Though published in Aug 2011, Amazon has not a single customer review yet.  Book description looks very interesting.  If anyone has read it, please share more details from the book for those of us who won't be able to read it anytime soon.

It seems that both social sciences, and natural sciences, and the arts, etc., are ALL rapidly transformed, or more transformed, into serving the militarized, and surveillance state.

The book is available from CounterPunch:
http://www.easycartsecure.com/CounterPunch/CounterPunch_Books.html
Weaponizing Anthropology: Social Science in Service of the Militarized State 

by David Price
Weaponizing Anthropology is a concise and profound critique
of the rapid transformation of American
social science into an appendage of the National Security State.

Amazon:
http://www.amazon.com/Weaponizing-Anthropology-Science-Militarized-Counterpunch/dp/1849350639/ref=sr_1_1?s=books&ie=UTF8&qid=1340611051&sr=1-1&keywords=Weaponizing+Anthropology
Book Description
Publication Date: August 16, 2011 |
ISBN-10: 1849350639 | ISBN-13: 978-1849350631 |
Edition: 1
The ongoing battle for hearts and minds in Iraq and
Afghanistan is a military strategy inspired originally by efforts at domestic
social control and counterinsurgency in the United States. Weaponizing Anthropology documents
how anthropological knowledge and ethnographic methods are harnessed by
military and intelligence agencies in post-9/11 America to placate hostile
foreign populations.
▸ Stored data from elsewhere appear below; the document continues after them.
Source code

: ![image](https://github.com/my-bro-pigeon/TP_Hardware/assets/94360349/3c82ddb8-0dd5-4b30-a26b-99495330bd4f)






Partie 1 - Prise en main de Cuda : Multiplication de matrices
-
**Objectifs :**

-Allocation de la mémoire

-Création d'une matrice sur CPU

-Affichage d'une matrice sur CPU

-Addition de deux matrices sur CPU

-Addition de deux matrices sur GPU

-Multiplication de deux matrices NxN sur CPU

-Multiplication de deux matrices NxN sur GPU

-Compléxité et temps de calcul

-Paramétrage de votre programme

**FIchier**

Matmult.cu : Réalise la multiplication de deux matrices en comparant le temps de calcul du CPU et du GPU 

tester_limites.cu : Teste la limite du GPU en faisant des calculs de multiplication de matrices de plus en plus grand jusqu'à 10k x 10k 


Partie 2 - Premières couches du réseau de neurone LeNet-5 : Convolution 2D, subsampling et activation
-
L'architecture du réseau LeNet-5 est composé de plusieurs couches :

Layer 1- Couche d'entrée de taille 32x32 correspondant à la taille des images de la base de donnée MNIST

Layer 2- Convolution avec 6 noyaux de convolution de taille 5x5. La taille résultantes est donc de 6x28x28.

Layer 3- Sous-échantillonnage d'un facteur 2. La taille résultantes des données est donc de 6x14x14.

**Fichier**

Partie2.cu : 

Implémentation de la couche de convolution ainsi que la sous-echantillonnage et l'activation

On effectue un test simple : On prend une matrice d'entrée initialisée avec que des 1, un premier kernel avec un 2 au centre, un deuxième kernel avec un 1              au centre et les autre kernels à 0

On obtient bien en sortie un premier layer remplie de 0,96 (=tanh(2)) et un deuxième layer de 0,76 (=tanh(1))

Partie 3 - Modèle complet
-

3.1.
David H. Price outlines the ethical implications of
appropriating this traditional academic discourse for use by embedded, militarized research teams.

Price's inquiry into past relationships between
anthropologists and the CIA, FBI, and Pentagon provides the historical base for
this expose of the current abuses of anthropology by military and intelligence
agencies. Weaponizing Anthropology explores the ways that recent shifts in funding
sources for university students threaten academic freedom, as new secretive
CIA-linked fellowship programs rapidly infiltrate American university campuses.
Price examines the specific uses of anthropological knowledge in military
doctrine that have appeared in a new generation of counterinsurgency manuals
and paramilitary social science units
like the Human Terrain Teams.

David H. Price is the author of Threatening
Anthropology: McCarthyism and the FBI's Surveillance of Activist Anthropologists and Anthropological
Intelligence: The Deployment and Neglect of American Anthropology in the Second
World War. He is a member of the Network of Concerned Anthropologists and
teaches at St. Martin's College in Lacey, Washington.